WHAT IS EXPECTED: Lines from the one containing "- [@Work In" through the end of the data below are to be transcribed exactly; leave out all others.

INPUT DATA:
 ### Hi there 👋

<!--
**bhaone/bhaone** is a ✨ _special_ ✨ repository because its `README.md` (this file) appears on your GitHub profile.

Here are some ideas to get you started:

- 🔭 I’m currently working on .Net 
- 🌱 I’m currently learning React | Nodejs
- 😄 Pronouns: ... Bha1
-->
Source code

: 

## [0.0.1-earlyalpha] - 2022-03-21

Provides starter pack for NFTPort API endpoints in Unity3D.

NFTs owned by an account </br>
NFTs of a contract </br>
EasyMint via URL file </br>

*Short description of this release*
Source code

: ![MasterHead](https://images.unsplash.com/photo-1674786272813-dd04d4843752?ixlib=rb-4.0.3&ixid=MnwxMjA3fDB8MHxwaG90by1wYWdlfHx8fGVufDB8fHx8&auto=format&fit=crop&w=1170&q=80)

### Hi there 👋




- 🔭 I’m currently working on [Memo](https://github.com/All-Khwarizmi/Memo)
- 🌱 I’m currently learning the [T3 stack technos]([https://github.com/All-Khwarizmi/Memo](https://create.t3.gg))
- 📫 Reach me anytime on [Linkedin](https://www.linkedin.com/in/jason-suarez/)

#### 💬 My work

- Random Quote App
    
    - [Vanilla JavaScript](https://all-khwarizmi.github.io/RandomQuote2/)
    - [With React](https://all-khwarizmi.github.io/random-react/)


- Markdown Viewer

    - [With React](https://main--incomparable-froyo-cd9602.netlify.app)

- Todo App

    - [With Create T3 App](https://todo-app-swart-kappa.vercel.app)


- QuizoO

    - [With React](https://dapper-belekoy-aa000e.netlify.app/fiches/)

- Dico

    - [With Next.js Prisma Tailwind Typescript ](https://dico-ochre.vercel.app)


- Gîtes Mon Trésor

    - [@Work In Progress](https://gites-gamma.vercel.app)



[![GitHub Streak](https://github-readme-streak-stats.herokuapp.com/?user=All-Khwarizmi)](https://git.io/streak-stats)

RESPONSE TO THE TASK:
    - [@Work In Progress](https://gites-gamma.vercel.app)



[![GitHub Streak](https://github-readme-streak-stats.herokuapp.com/?user=All-Khwarizmi)](https://git.io/streak-stats)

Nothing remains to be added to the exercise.